By allowing ads to appear on this site, you support the local businesses who, in turn, support great journalism.
$250M+ DEAL DRAWING NEAR
Planners OK Great Wolf waterpark resort plans
greatwolf
Conceptual renderings of what the 500-room hotel portion of the Manteca Great Wolf Resort will look like from the entrance from Daniels Street and backside facing the 120 Bypass. - photo by Photo Contributed

The Great Wolf Resort at Manteca has cleared its first major hurdle.
On Tuesday, the Manteca Planning Commission voted unanimously to approve a master plan agreement, parcel map extension, disposition development agreement and development agreement with the Wisconsin-based company that marks the beginning of the end of more than a decade’s worth of discussions to bring the sought-after entity to the city.
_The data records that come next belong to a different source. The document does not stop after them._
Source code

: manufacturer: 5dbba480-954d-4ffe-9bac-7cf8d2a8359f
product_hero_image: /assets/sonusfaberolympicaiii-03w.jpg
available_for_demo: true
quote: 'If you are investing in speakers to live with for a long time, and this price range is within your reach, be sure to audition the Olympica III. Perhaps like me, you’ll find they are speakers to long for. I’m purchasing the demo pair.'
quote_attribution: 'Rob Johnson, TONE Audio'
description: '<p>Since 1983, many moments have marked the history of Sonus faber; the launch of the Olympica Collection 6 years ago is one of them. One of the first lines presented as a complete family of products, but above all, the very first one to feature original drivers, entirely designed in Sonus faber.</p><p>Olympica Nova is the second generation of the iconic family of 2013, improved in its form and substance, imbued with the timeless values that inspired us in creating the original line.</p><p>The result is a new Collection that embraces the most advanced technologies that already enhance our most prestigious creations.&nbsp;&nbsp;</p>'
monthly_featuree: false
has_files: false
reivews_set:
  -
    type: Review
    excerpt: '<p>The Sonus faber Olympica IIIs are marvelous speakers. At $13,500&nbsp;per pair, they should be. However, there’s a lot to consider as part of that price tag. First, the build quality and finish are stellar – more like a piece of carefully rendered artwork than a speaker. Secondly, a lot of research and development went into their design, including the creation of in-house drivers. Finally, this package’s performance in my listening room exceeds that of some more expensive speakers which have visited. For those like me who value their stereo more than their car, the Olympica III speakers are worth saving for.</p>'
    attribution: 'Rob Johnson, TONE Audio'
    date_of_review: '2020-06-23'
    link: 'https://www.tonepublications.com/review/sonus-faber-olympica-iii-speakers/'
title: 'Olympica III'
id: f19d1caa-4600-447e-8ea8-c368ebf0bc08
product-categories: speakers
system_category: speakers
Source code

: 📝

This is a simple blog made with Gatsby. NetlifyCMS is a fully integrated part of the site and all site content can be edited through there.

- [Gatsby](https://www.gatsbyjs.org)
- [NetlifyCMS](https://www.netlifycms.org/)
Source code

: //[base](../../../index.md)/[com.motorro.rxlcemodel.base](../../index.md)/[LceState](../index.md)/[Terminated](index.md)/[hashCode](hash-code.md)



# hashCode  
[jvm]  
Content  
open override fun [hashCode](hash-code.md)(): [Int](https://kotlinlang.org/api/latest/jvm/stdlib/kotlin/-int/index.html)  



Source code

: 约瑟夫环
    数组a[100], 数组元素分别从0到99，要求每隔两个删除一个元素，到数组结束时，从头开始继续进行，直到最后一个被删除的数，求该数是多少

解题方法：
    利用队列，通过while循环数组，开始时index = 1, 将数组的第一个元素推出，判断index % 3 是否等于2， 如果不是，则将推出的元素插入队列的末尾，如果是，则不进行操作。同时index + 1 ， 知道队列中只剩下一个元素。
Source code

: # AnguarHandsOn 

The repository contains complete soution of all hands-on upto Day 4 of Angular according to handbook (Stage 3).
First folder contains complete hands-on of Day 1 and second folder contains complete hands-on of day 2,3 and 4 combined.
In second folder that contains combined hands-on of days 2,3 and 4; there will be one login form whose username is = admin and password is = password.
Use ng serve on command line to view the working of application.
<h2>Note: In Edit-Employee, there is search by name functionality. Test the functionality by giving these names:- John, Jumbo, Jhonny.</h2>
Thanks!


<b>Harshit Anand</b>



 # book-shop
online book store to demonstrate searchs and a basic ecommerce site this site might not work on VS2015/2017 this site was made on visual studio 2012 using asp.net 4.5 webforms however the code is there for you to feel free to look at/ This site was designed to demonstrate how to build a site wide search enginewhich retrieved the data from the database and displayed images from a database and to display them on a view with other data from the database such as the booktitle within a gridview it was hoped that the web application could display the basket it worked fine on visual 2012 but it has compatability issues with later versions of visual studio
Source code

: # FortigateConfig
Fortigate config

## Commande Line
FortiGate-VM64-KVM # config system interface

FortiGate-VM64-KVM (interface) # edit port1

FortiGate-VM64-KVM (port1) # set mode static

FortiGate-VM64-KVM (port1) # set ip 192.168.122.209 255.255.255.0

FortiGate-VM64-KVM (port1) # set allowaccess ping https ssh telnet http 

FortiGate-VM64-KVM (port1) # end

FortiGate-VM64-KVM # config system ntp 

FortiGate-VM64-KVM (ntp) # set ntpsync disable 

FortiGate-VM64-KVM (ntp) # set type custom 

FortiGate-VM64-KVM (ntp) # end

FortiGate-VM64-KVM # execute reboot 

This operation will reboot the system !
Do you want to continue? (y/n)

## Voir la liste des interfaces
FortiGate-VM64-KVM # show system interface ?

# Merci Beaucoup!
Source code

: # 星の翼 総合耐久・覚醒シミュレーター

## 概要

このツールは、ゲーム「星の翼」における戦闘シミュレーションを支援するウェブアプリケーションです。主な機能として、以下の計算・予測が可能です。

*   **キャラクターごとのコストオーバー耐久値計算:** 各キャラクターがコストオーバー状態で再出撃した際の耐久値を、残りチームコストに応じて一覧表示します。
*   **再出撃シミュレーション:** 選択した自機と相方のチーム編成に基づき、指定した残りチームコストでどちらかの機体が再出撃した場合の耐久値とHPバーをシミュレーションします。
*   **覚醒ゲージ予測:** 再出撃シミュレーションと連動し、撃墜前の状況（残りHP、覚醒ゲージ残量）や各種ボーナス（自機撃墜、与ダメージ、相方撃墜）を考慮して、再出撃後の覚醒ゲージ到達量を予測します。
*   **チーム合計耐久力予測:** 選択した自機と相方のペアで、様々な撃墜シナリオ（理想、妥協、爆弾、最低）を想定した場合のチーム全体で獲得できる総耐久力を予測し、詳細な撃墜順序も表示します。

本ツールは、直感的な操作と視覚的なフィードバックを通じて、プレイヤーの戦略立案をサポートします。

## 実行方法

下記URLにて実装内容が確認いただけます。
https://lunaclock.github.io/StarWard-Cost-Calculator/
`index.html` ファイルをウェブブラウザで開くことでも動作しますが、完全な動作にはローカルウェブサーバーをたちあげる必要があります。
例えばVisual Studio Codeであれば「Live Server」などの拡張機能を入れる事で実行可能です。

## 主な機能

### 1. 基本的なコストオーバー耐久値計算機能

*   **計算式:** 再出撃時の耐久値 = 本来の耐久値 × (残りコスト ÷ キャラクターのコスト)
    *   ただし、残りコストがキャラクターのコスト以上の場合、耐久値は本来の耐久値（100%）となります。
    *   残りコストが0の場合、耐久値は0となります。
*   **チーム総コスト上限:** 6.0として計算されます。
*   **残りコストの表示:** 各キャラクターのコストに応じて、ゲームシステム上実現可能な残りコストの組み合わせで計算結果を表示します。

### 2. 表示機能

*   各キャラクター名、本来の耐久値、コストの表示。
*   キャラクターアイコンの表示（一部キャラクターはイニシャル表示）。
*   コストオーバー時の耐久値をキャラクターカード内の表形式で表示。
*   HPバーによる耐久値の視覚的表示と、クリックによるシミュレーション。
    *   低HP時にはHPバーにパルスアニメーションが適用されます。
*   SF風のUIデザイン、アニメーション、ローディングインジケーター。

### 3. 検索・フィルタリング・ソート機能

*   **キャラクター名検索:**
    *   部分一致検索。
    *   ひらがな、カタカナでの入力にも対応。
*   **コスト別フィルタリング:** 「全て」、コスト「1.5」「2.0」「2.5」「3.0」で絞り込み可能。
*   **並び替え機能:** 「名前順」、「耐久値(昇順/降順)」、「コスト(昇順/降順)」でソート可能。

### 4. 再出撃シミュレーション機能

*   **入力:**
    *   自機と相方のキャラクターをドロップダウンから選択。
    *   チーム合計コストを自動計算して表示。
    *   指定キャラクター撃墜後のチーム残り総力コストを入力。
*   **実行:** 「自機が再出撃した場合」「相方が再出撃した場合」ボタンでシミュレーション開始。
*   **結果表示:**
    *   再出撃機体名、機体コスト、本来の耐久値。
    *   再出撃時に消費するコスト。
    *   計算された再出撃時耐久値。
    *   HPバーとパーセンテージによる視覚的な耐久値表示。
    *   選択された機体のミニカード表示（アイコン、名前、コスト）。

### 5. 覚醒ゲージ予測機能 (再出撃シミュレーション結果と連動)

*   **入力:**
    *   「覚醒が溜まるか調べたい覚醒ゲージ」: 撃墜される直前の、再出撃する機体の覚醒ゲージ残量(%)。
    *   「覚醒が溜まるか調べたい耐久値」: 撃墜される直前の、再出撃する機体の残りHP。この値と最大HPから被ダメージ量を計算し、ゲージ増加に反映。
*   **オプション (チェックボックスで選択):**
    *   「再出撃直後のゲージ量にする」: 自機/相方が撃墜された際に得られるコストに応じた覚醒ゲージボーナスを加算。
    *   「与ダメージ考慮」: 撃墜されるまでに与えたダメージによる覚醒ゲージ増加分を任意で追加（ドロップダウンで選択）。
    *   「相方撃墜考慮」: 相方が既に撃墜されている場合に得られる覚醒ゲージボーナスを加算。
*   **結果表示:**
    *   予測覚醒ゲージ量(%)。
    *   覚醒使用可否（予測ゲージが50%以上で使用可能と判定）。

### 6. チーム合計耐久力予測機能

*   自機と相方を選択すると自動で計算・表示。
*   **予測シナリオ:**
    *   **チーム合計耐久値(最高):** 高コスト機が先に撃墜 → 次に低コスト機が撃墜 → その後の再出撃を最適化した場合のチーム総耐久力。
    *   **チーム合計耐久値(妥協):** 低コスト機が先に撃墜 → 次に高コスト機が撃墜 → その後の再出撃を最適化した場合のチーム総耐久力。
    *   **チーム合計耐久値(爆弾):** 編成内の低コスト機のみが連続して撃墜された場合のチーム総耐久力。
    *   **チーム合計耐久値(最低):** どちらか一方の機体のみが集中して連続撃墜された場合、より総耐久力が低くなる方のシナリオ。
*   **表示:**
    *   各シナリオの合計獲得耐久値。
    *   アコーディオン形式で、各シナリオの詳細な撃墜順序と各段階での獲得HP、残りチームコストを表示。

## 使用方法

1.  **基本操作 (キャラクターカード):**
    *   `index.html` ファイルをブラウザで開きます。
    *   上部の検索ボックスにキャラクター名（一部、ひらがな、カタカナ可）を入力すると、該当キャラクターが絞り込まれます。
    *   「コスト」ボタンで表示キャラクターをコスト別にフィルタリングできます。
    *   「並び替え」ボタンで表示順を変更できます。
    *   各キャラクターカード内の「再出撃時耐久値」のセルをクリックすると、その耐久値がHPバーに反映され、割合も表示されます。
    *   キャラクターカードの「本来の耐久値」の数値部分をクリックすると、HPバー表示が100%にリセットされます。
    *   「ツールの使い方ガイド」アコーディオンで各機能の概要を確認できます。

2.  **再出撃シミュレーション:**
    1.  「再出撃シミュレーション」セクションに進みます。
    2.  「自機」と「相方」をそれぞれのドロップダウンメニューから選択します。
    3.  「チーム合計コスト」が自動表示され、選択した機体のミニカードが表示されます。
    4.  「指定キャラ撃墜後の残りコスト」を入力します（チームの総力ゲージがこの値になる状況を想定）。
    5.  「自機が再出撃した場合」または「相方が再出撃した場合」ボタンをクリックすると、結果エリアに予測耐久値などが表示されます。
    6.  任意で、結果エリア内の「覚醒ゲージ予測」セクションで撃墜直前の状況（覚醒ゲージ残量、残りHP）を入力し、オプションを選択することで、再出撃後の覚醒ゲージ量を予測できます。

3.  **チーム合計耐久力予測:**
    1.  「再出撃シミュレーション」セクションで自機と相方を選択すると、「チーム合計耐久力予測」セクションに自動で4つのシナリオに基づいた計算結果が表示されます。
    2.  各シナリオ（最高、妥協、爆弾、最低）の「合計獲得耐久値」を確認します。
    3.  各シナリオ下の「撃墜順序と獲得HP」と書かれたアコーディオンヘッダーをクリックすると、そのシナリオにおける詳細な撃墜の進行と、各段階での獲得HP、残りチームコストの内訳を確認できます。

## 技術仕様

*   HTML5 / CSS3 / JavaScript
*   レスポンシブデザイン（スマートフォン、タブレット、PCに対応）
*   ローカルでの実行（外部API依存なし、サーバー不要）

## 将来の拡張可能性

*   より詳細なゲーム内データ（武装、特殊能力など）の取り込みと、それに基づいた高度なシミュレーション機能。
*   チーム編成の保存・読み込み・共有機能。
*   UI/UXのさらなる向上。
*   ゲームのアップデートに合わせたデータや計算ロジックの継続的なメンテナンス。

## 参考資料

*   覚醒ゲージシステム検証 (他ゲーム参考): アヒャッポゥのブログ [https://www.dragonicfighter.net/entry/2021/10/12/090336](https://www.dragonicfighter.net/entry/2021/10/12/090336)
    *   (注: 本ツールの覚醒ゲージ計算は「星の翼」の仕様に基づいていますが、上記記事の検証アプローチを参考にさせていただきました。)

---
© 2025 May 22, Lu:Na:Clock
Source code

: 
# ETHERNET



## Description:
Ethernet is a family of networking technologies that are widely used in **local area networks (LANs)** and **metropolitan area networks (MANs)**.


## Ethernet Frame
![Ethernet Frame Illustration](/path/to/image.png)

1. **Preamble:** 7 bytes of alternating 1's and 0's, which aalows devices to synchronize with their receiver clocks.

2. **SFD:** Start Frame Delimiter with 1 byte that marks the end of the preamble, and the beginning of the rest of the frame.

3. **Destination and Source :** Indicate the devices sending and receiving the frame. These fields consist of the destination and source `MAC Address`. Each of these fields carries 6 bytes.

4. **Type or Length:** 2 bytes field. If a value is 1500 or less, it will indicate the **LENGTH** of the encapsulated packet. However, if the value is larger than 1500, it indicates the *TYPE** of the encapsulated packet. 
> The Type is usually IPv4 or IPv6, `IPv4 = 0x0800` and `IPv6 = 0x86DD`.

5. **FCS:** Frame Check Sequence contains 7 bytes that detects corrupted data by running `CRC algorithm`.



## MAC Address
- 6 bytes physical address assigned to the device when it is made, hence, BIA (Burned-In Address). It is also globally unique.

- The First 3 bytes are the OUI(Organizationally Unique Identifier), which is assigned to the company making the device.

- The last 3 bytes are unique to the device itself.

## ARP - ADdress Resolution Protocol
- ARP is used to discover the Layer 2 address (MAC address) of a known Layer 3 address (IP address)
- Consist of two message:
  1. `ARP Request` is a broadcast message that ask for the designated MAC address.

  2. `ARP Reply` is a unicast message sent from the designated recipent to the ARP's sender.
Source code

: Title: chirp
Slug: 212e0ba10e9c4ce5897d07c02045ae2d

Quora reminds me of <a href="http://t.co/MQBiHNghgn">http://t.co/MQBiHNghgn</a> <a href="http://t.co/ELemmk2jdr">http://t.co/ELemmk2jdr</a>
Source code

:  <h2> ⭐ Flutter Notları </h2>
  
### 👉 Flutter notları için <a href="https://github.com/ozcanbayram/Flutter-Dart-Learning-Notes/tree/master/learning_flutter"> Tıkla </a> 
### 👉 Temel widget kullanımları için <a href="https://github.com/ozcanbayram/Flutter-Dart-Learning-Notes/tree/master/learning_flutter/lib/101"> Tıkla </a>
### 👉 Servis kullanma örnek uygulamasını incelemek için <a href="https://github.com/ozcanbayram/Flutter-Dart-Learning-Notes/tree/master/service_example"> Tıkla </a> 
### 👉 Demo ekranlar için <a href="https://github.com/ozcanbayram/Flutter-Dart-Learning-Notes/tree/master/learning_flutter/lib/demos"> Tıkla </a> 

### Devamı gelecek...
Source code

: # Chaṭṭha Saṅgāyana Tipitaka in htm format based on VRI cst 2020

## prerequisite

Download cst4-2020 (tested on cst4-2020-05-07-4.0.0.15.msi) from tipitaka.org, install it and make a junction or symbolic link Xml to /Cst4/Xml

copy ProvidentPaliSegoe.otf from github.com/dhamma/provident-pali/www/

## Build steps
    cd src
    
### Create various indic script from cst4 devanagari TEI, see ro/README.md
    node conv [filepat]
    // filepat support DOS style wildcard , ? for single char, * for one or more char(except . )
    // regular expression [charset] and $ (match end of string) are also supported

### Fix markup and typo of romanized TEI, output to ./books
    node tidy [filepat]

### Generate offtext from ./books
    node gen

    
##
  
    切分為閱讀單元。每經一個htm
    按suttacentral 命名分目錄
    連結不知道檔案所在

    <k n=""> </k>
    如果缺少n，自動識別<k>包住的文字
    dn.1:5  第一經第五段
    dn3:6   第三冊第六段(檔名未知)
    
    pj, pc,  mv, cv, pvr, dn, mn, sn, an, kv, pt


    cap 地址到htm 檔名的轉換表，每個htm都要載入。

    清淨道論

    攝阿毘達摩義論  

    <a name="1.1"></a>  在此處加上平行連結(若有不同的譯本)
It will still take a vote of the Manteca City Council, acting on the recommendation of the planning commission, to initially adopt the development agreement that will make the 510,000-square foot resort facility – which will include a 500-room, 310,000-square foot hotel with a 100,000-square foot indoor water park, 51,000-square foot family entertainment center as well as 12,000-square feet of meeting rooms and 16,000-square feet of restaurant space – a reality.
Local developer Bill Filios, who first spoke to Great Wolf’s Director of Development Bryson Heezen more than a decade ago about possibly bringing the destination resort and water park to the city, said that it was a “good” day for the community and something that people have been looking forward to for a long time.
“This has been a long time coming,” Filios said. “I’m glad that this day is finally here.”
If the council signs off on the request when they meet next week – and the necessary resolutions are adopted after a second reading later next month – then Manteca would be the home of the 19th Great Wolf Lodge in the United States, and the second in the state after the company’s largest park to date in Southern California.
And the impacts to Manteca, if approved, would be felt almost immediately.
According to Heezen’s presentation, the company estimates that the Manteca location would serve 500,000 visitors annually, and generate $4.3 million worth of new hotel room occupancy tax revenue – some of which, per an agreement, would go back to Great Wolf in order to cover the costs of construction the facility believed to cost north of $250 million.
Per the agreement, the City of Manteca would keep all of the new sales, property and Measure M taxes, and the company could inject roughly $20 million into the local economy in just payroll and benefit costs alone to employ the 500-people required to operate the resort.
A full financial impact study that measures the economic impact of the resort has been commissioned by the City of Manteca, and will be available prior to the council’s final decision.
The resort is being touted as the potential anchor to the City of Manteca’s 210.7-acre parcel on the west side of the city just north of Highway 120. The Family Entertainment Zone, as it has been dubbed, incorporates the existing 28-acre Big League Dreams facility and provides an additional 25-acres to expand Big League Dreams and provide soccer fields at a future date.
As part of the city’s FEZ designation, 29 acres of the nearly 211 acres available was set aside to secure a hotel/lodge with a convention center and indoor water park, and while negotiations between the city and Great Wolf made it appear like a deal would never be worked out, city staff – under the direction of Manteca City Manager Tim Ogden – broke the stalemate.
Great Wolf, which will be located kitty-corner to BLD, will be another public-private partnership between the city and a massive regional draw constructed on city-owned property that’s being sold as part of the heavily-negotiated contract between the two entities. An additional seven acres of property located just behind Great Wolf, which will be built just west of the existing Costco location at the western edge of Daniels Street, may be purchased by Great Wolf at a later date for further expansion if their business model cites the need. The city is currently in escrow on that property, and would, in the event that Great Wolf chooses to exercise that option, sell it to them at fair market value.
As part of the stipulations in the contract, the City of Manteca is agreeing not to raise the existing hotel room tax by more than 12 percent over the course of the next decade – which, if fully realized, would bring the tax rate up to an even 10 percent from the 9 percent it is currently at.
In order to provide access to the facility, the city will extend Daniels Street west to McKinley Avenue – a process that is expected to take 18-months from the time that the city formally enters into contact with the developer.